*** INPUT ***

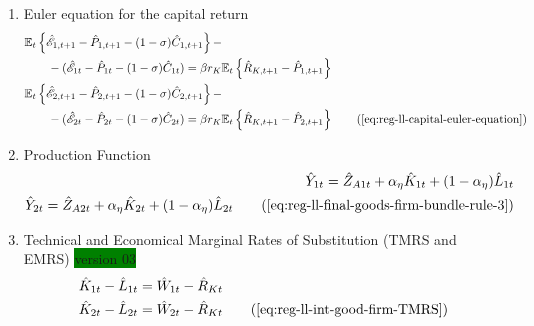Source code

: \documentclass[../thesis.tex]{subfiles}
\begin{document}
{\begin{enumerate}
		\item Euler equation for the capital return
		\begin{alignat}{2}
			&\E \left\{ \hat{\mathscr{E}}_{1, t+1} - \hat{P}_{1, t+1}  - (1 -\sigma) \hat{C}_{1, t+1} \right\} - \nonumber \\ &\qquad - (\hat{\mathscr{E}}_{1 t} - \hat{P}_{1 t} - (1 -\sigma) \hat{C}_{1 t}) = \beta r_{K} \mathbb{E}_t \left\{ \hat{R}_{K, t+1} - \hat{P}_{1, t+1} \right\} \nonumber \\
			&\E \left\{ \hat{\mathscr{E}}_{2, t+1} - \hat{P}_{2, t+1}  - (1 -\sigma) \hat{C}_{2, t+1} \right\} - \nonumber \\ &\qquad - (\hat{\mathscr{E}}_{2 t} - \hat{P}_{2 t} - (1 -\sigma) \hat{C}_{2 t}) = \beta r_{K} \mathbb{E}_t \left\{ \hat{R}_{K, t+1} - \hat{P}_{2, t+1} \right\} \tag{\ref{eq:reg-ll-capital-euler-equation}}
		\end{alignat}
		
		\item Production Function
		\begin{align}
			\hat{Y}_{1 t} = \hat{Z}_{A1 t} + {\alpha_{\eta}} \hat{K}_{1 t} + (1-{\alpha_{\eta}}) \hat{L}_{1 t} \nonumber \\
			\hat{Y}_{2 t} = \hat{Z}_{A2 t} + {\alpha_{\eta}} \hat{K}_{2 t} + (1-{\alpha_{\eta}}) \hat{L}_{2 t} \tag{\ref{eq:reg-ll-final-goods-firm-bundle-rule-3}}
		\end{align}

		\item Technical and Economical Marginal Rates of Substitution (TMRS and EMRS) \colorbox{green}{version 03}
		\begin{align}
			\hat{K}_{1 t} - \hat{L}_{1 t} &= \hat{W}_{1 t} - \hat{R}_{K t} \\
			\hat{K}_{2 t} - \hat{L}_{2 t} &= \hat{W}_{2 t} - \hat{R}_{K t} \tag{\ref{eq:reg-ll-int-good-firm-TMRS}}
		\end{align}

\begin{comment}
	
	\item Capital and Labor Levels \colorbox{orange}{version 02}
	\begin{align}
		\hat{K}_{1t} - \hat{L}_{1t} &= \hat{K}_{2t} - \hat{L}_{2t} \tag{\ref{eq:reg-ll-int-good-firm-TMRS-b}}
	\end{align}
	
\end{comment}



\end{enumerate}}
\end{document}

***

GOAL OF THE EXERCISE:
Only lines containing the string "version" belong in the answer; find them in the data above and copy them.

EXPECTED ANSWER:
		\item Technical and Economical Marginal Rates of Substitution (TMRS and EMRS) \colorbox{green}{version 03}
	\item Capital and Labor Levels \colorbox{orange}{version 02}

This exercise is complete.